Tradicionalmente, la economía moral —concepto popularizado por E. P. Thompson— se centraba en las expectativas normativas de la comunidad respecto a la justicia y la equidad en el mercado. Sin embargo, en la actualidad debemos ir más allá de la mera reacción ante la injusticia del mercado. Debemos redefinir qué significa una economía "justa" y "buena" para el siglo XXI.
El contexto actual global está profundamente marcado por las secuelas de décadas de políticas neoliberales. Como señala Stiglitz (2019), en todos los países, tanto ricos como pobres, las élites prometieron que las políticas neoliberales llevarían a más crecimiento económico y que los beneficios se derramarían de modo que todos, incluidos los más pobres, estarían mejor que antes. Las consecuencias de este modelo han sido, de hecho, lo contrario. La aplicación de estas políticas ha profundizado la desigualdad social y económica a niveles históricos. Al priorizar el mercado por encima de la equidad social, el neoliberalismo ha desmantelado progresivamente los mecanismos de protección del Estado de Bienestar, resultando en una concentración de la riqueza en manos de unos cuantos.
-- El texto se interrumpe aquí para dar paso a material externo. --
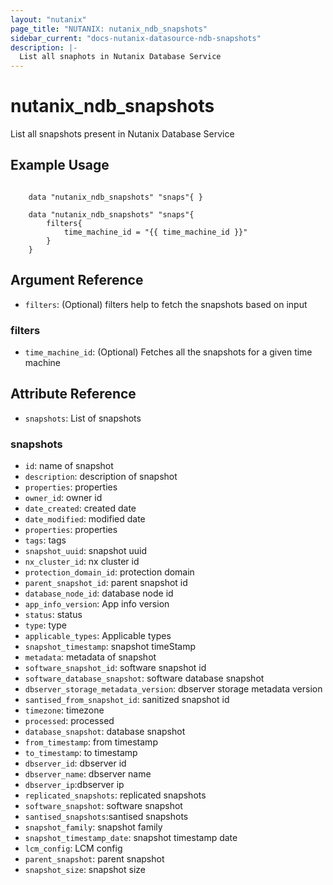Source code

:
 ```yaml
---
layout: "nutanix"
page_title: "NUTANIX: nutanix_ndb_snapshots"
sidebar_current: "docs-nutanix-datasource-ndb-snapshots"
description: |-
  List all snaphots in Nutanix Database Service
---
```


# nutanix_ndb_snapshots

List all snapshots present in Nutanix Database Service

## Example Usage

```hcl

    data "nutanix_ndb_snapshots" "snaps"{ }

    data "nutanix_ndb_snapshots" "snaps"{ 
        filters{
            time_machine_id = "{{ time_machine_id }}"
        }
    }
```

## Argument Reference

* `filters`: (Optional) filters help to fetch the snapshots based on input

### filters
* `time_machine_id`: (Optional) Fetches all the snapshots for a given time machine

## Attribute Reference 

* `snapshots`: List of snapshots

### snapshots

* `id`: name of snapshot
* `description`: description of snapshot
* `properties`: properties 
* `owner_id`: owner id 
* `date_created`: created date
* `date_modified`: modified date
* `properties`: properties 
* `tags`: tags
* `snapshot_uuid`: snapshot uuid 
* `nx_cluster_id`: nx cluster id
* `protection_domain_id`: protection domain
* `parent_snapshot_id`: parent snapshot id
* `database_node_id`: database node id
* `app_info_version`: App info version
* `status`: status
* `type`: type
* `applicable_types`: Applicable types
* `snapshot_timestamp`: snapshot timeStamp
* `metadata`: metadata of snapshot 
* `software_snapshot_id`: software snapshot id
* `software_database_snapshot`: software database snapshot
* `dbserver_storage_metadata_version`: dbserver storage metadata version
* `santised_from_snapshot_id`: sanitized  snapshot id
* `timezone`: timezone
* `processed`: processed
* `database_snapshot`: database snapshot
* `from_timestamp`: from timestamp
* `to_timestamp`: to timestamp
* `dbserver_id`: dbserver id
* `dbserver_name`: dbserver name
* `dbserver_ip`:dbserver ip
* `replicated_snapshots`: replicated snapshots
* `software_snapshot`: software snapshot
* `santised_snapshots`:santised snapshots
* `snapshot_family`: snapshot family
* `snapshot_timestamp_date`: snapshot timestamp date
* `lcm_config`: LCM config
* `parent_snapshot`: parent snapshot
* `snapshot_size`: snapshot size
Por supuesto, las consecuencias también se perciben más allá de los aspectos económicos: el Estado neoliberal globalizador no respeta el medio ambiente ni las culturas ancestrales, expoliando y saqueando intensivamente los recursos. Incluso, las consecuencias de este modelo han sido antihumanistas, lucrando en detrimento directo de la dignidad, la libertad y la igualdad humana. En este marco, discursos relacionados también con los derechos humanos y sus garantías quedan subordinados a los imperativos económicos y geopolíticos (Cárdenas Gracia, 2023).
A pesar de este panorama de profunda desigualdad, la paradoja es que las fuerzas de derecha y extrema derecha avanzan a gran velocidad a nivel global. Y lo hacen cosechando victorias electorales normalizando valores, políticas y narrativas que hace apenas unos años hubieran sido impensables. Como señalan Herz y Summa (2025), su creciente influencia en un número cada vez mayor de países representa una amenaza existencial no solo para la democracia, también para la gobernanza global.
América Latina
Como es sabido, en América Latina los primeros lustros de la política posautoritaria estuvieron dominados por actores de derecha tanto en lo político como en lo económico (Monestier y Vommaro, 2021). Tras la crisis de la deuda a principios de la década de 1980, los gobiernos de la región se enfrentaron a una tensa presión internacional para adoptar el Consenso de Washington, que promovía la liberalización del mercado (Bresser Pereira, Maravall y Przeworski, 1993). Incluso, presidentes que se presentaron a las elecciones con programas distintos, una vez que llegaron al gobierno, implementaron políticas de ajuste estructural (Stokes, 2001); esto es, las políticas neoliberales parecían salvaguardadas por los imperativos estructurales de los mercados globales que disciplinaron a los gobiernos nacionales (Roberts, 2014).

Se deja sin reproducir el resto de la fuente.